Halk Kar nodded like the broken man he was. “I suppose you are right, but my desire to see them punished drives me ceaselessly.”
“We’ll take them down for you!” said Wildcat.
“We’d better hurry!” said the Flash. “Because they’ve figured out Chroma has moved on, and they’re massing for what I’d say was all-out war!”
***
Indeed, the aliens were now acting very differently from before.

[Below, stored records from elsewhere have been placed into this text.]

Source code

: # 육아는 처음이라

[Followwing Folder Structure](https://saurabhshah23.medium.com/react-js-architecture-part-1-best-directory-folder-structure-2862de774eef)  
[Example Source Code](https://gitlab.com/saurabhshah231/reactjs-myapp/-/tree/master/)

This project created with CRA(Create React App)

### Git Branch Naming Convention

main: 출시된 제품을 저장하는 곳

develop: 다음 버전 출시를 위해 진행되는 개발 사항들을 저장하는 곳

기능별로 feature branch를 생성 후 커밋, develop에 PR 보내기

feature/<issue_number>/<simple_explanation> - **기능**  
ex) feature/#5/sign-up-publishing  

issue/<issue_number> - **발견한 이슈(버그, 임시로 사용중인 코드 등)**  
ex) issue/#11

They were taking action and were emerging en masse, swarming from their hidden ship like deadly bees or mindlessly destructive locusts.
“Can we duplicate the song of Chroma?” said Green Lantern. “Play it back for them and stall?”
“There are no recorded versions of that song,” said Red Robin. “It defied all human technology!”
“Human technology does not exactly describe Amazon science! The combination of the Magic Sphere and the memory reader…” began Wonder Woman excitedly.
“And my photographic memory!” added Superman.
“Exactly!” she finished.
***
Soon the odd but wondrous devices were employed, and with the Man of Steel seated between them, an image and a sound manifested on the screen.
“That is Chroma, all right,” declared Green Lantern.
The Flash reported back again. “Sorry, fellas. The song isn’t loud and just lacks that resonance he gave it. I don’t feel it, just hear it like normal music.”
“So much for Amazon science,” said Wonder Woman. “It, too, has limits.”
The aliens did respond, however. They stopped their warlike movements and listened intently. “How can they hear it from up there?” asked Wildcat.
“I guess they are attuned to it,” replied Green Lantern.
“Now that we’ve got the memory copied, we can keep it playing,” said Superman. “But what good will it do us in the big picture?”
“I guess it will delay their attack until…” began Red Robin.
“Until what?” asked the Flash.
“Until we can find the real Chroma and bring him back to meet his fans!” he finished.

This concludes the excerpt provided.